Virgin's USS Unity spaceplane completes a critical suborbital test flight

Virgin Galactic announced yesterday that they have successfully completed a suborbital test flight of the company's VSS Unity spaceplane.
Christopher McFadden
VSS Unity completes suborbital test.
VSS Unity completes suborbital test.

Virgin Galactic/Twitter 

According to a press release from Virgin Galactic (not to be confused with the recently wound-up Virgin Orbit), its rocket-powered spaceplane has completed its final glide flight. This is a critical step to enable the company to resume its space tourism services shortly.

The suborbital test (around 62 miles to 100 kilometers above sea level) using the company's VSS Unity spaceplane. VSS Unity completed its final glide test on the morning of April 26 in New Mexico, according to a press release from Virgin Galactic. At 8:35 am Eastern Time (ET), VMS Eve was lifted off from Spaceport America with VSS Unity firmly attached between its twin fuselages. At 9:47 am. ET. VMS Eve released VSS Unity after ascending to a height of 47,000 feet (14.3 kilometers), and the spacecraft returned to Spaceport America nine minutes later.

The next VSS Unity trip should be a rocket-powered test sometime before the end of the year's second quarter, notwithstanding Virgin Galactic's claim that the data from this test flight will be analyzed over the ensuing weeks. This afternoon, Virgin Galactic said on Twitter that it would utilize future spaceflight flights to “assess the customer experience and ground-based testing” before the company re-opens up spaceflight for commercial service."

“Releasing Unity for a glide flight today is one of the final steps towards commercial spaceline operations,” said Mike Moses, president of Spaceline Missions and Safety at Virgin Galactic, in the press release. “The data from this validation flight will clear the way for our return to space and, ultimately, lead to the launch of commercial service,” he added.

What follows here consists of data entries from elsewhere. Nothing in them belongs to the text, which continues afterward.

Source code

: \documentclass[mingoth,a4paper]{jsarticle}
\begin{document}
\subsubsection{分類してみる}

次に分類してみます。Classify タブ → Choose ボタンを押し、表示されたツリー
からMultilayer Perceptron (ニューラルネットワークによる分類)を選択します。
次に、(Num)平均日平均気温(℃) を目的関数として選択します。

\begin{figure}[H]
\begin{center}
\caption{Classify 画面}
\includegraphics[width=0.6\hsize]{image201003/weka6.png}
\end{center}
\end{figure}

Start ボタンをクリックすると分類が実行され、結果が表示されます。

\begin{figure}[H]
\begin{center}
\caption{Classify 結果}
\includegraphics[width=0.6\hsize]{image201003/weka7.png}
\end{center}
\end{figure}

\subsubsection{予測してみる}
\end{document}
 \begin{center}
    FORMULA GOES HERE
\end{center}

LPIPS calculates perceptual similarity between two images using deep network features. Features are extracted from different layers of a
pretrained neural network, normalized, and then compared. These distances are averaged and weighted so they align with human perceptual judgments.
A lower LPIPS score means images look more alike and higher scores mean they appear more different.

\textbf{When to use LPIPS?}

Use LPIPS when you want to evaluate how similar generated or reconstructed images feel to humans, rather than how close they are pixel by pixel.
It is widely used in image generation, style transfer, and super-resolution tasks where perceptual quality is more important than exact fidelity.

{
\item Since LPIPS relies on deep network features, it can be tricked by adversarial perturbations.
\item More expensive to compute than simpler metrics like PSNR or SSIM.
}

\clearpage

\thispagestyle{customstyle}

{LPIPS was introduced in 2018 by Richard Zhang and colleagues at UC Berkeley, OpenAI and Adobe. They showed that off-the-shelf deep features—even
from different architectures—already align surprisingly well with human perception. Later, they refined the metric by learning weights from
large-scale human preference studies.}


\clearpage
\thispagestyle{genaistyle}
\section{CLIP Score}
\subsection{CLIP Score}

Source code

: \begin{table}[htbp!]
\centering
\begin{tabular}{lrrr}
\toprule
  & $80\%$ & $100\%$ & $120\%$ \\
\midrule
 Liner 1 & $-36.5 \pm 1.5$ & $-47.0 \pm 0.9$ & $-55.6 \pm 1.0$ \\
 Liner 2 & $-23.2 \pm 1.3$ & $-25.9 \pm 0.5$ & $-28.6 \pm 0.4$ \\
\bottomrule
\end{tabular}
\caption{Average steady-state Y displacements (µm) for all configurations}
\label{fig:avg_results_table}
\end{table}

There was a pause in VMS Eve's suborbital flights for almost two years before a test was conducted. In February, Virgin Galactic resumed VMS Eve flights to inspect an upgrade to the four-point launch tower, which the mothership uses to lift spaceplanes to great heights.

VMS Eve's previous flight was in October 2021, from Spaceport America in New Mexico to Mojave, California. In addition, Virgin Galactic faced some issues with VSS Unity in February when stockholder Yousef Abughazaleh filed a lawsuit in Delaware, alleging that Branson and other company executives had misled investors about the reliability and security of the spaceplanes to increase Virgin Galactic's stock price.

Virgin Galactic received approval from the FAA to transport passengers to space more than two years ago. However, the company has been eagerly awaiting further spaceflight tests. In July 2021, a highly anticipated billionaire space race was held between Richard Branson, Elon Musk, and Jeff Bezos. Branson successfully achieved a ride to a height of 50 miles (80.4 km).